Aggregation matched to the OTel data model. Three behaviors map to OpenTelemetry’s metric kinds. Gauges keep the latest value within an interval. Delta sums add values inside the interval and return 0 during gaps. Cumulative sums compute deltas automatically, detect counter restarts via start_time_unix_nano changes, and handle re-baselining. You don’t configure this; it follows the OTLP temporality on each metric.
Histograms decompose into four charts. A bucket heatmap visualizes distribution, a sum chart tracks total observed values, a count chart shows observation frequency, and (when source data includes it) a min/max chart shows extremes. Both delta and cumulative temporalities are handled. Summaries follow the same pattern with quantile charts when the source provides them.
ML anomaly detection on every metric. Unsupervised models train continuously, so OTLP-ingested application metrics (often the hardest to set thresholds on manually) get the same automatic anomaly flagging as system metrics.
Alerting and AI troubleshooting. Write Netdata alerts against OTLP metrics using the same syntax as any other alert. When an alert fires, Netdata AI correlates the metric in question with infrastructure metrics, application metrics, and logs to surface probable causes. Text-to-Alert (natural-language alert authoring) works on OTLP contexts too.
Cardinality protection. A per-request chart-creation cap blunts the impact of high-cardinality labels like request IDs or trace IDs.
Logs through the same endpoint
Application logs ride the same OTLP/gRPC endpoint as metrics. They surface in the Netdata Logs tab alongside system logs, queryable through the same filtering interface. Retention is configurable on file size, entry count, time span, file count, total size, and age. For debugging or downstream reprocessing, the plugin can optionally store the original OTLP JSON alongside each entry.

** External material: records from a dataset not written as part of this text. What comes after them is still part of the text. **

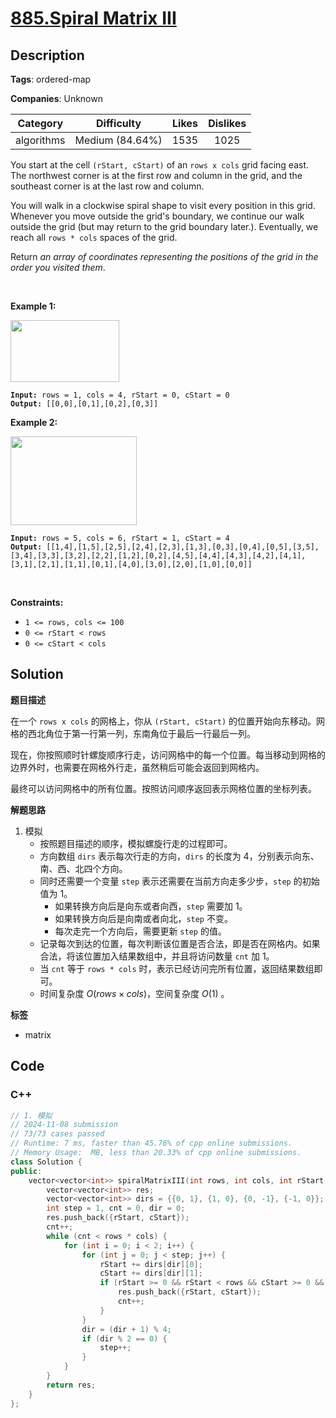 # [885.Spiral Matrix III](https://leetcode.com/problems/spiral-matrix-iii/description/)

## Description

**Tags**: ordered-map

**Companies**: Unknown

|  Category  |   Difficulty    | Likes | Dislikes |
| :--------: | :-------------: | :---: | :------: |
| algorithms | Medium (84.64%) | 1535  |   1025   |

<p>You start at the cell <code>(rStart, cStart)</code> of an <code>rows x cols</code> grid facing east. The northwest corner is at the first row and column in the grid, and the southeast corner is at the last row and column.</p>
<p>You will walk in a clockwise spiral shape to visit every position in this grid. Whenever you move outside the grid&#39;s boundary, we continue our walk outside the grid (but may return to the grid boundary later.). Eventually, we reach all <code>rows * cols</code> spaces of the grid.</p>
<p>Return <em>an array of coordinates representing the positions of the grid in the order you visited them</em>.</p>
<p>&nbsp;</p>
<p><strong class="example">Example 1:</strong></p>
<img alt="" src="https://s3-lc-upload.s3.amazonaws.com/uploads/2018/08/24/example_1.png" style="width: 174px; height: 99px;" />
<pre><code><strong>Input:</strong> rows = 1, cols = 4, rStart = 0, cStart = 0
<strong>Output:</strong> [[0,0],[0,1],[0,2],[0,3]]</code></pre>
<p><strong class="example">Example 2:</strong></p>
<img alt="" src="https://s3-lc-upload.s3.amazonaws.com/uploads/2018/08/24/example_2.png" style="width: 202px; height: 142px;" />
<pre><code><strong>Input:</strong> rows = 5, cols = 6, rStart = 1, cStart = 4
<strong>Output:</strong> [[1,4],[1,5],[2,5],[2,4],[2,3],[1,3],[0,3],[0,4],[0,5],[3,5],[3,4],[3,3],[3,2],[2,2],[1,2],[0,2],[4,5],[4,4],[4,3],[4,2],[4,1],[3,1],[2,1],[1,1],[0,1],[4,0],[3,0],[2,0],[1,0],[0,0]]</code></pre>
<p>&nbsp;</p>
<p><strong>Constraints:</strong></p>
<ul>
  <li><code>1 &lt;= rows, cols &lt;= 100</code></li>
  <li><code>0 &lt;= rStart &lt; rows</code></li>
  <li><code>0 &lt;= cStart &lt; cols</code></li>
</ul>

## Solution

**题目描述**

在一个 `rows x cols` 的网格上，你从 `(rStart, cStart)` 的位置开始向东移动。网格的西北角位于第一行第一列，东南角位于最后一行最后一列。

现在，你按照顺时针螺旋顺序行走，访问网格中的每一个位置。每当移动到网格的边界外时，也需要在网格外行走，虽然稍后可能会返回到网格内。

最终可以访问网格中的所有位置。按照访问顺序返回表示网格位置的坐标列表。

**解题思路**

1. 模拟
   - 按照题目描述的顺序，模拟螺旋行走的过程即可。
   - 方向数组 `dirs` 表示每次行走的方向，`dirs` 的长度为 4，分别表示向东、南、西、北四个方向。
   - 同时还需要一个变量 `step` 表示还需要在当前方向走多少步，`step` 的初始值为 1。
     - 如果转换方向后是向东或者向西，`step` 需要加 1。
     - 如果转换方向后是向南或者向北，`step` 不变。
     - 每次走完一个方向后，需要更新 `step` 的值。
   - 记录每次到达的位置，每次判断该位置是否合法，即是否在网格内。如果合法，将该位置加入结果数组中，并且将访问数量 `cnt` 加 1。
   - 当 `cnt` 等于 `rows * cols` 时，表示已经访问完所有位置，返回结果数组即可。
   - 时间复杂度 $O(rows \times cols)$，空间复杂度 $O(1)$ 。

**标签**

- matrix

<!-- code start -->
## Code

### C++

```cpp
// 1. 模拟
// 2024-11-08 submission
// 73/73 cases passed
// Runtime: 7 ms, faster than 45.76% of cpp online submissions.
// Memory Usage:  MB, less than 20.33% of cpp online submissions.
class Solution {
public:
    vector<vector<int>> spiralMatrixIII(int rows, int cols, int rStart, int cStart) {
        vector<vector<int>> res;
        vector<vector<int>> dirs = {{0, 1}, {1, 0}, {0, -1}, {-1, 0}};
        int step = 1, cnt = 0, dir = 0;
        res.push_back({rStart, cStart});
        cnt++;
        while (cnt < rows * cols) {
            for (int i = 0; i < 2; i++) {
                for (int j = 0; j < step; j++) {
                    rStart += dirs[dir][0];
                    cStart += dirs[dir][1];
                    if (rStart >= 0 && rStart < rows && cStart >= 0 && cStart < cols) {
                        res.push_back({rStart, cStart});
                        cnt++;
                    }
                }
                dir = (dir + 1) % 4;
                if (dir % 2 == 0) {
                    step++;
                }
            }
        }
        return res;
    }
};
```

<!-- code end -->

Run side-by-side with an existing backend
The Collector exports to multiple destinations from one pipeline. During evaluation, send the same data to Netdata and your incumbent backend in parallel. Compare the experience, the latency on real-time queries, and the bill. Migrate when the numbers justify it. This is how most production migrations actually happen, and it’s worth doing before committing to a backend either way.
What’s coming: traces
Trace ingestion is the next major capability on the OTLP backend, and the most-asked-about. End-to-end request visualization, trace-to-metric correlation, and unified analysis across metrics, logs, and traces are in active design. Once it ships, you’ll be able to follow a slow API call from the OTel trace through the database query metrics causing it down to the disk I/O on the underlying node, in one workflow. Design partner discussions are open if your team is standardizing on OpenTelemetry traces in production and wants input on how the experience comes together.
Skills for AI coding agents
If you want your AI coding agent to handle the Collector setup, netdata/skills is an open-source skill pack for Claude Code, Cursor, Copilot, and other tools. It covers Collector pipeline construction, application instrumentation across seven languages, and Netdata-side configuration. Combined with Netdata’s MCP server, an agent can configure the pipeline and then verify via live queries that metrics actually arrived, in one workflow.
Getting started
If you’re already running Netdata, OTLP ingestion is included in the standard distribution. Install the OpenTelemetry Collector Contrib distribution, point its OTLP exporter at Netdata, and data starts flowing. The full configuration reference lives in the OpenTelemetry plugin documentation, and the otelcol-cookbook has working pipeline configurations for the common patterns.
If you’re evaluating OTLP backends, the things worth comparing against incumbents: per-second granularity (most backends aggregate to 15s/30s/60s), pricing model (flat-rate vs per-metric), ML anomaly detection coverage, infrastructure correlation, and where the data physically lives (edge vs vendor cloud).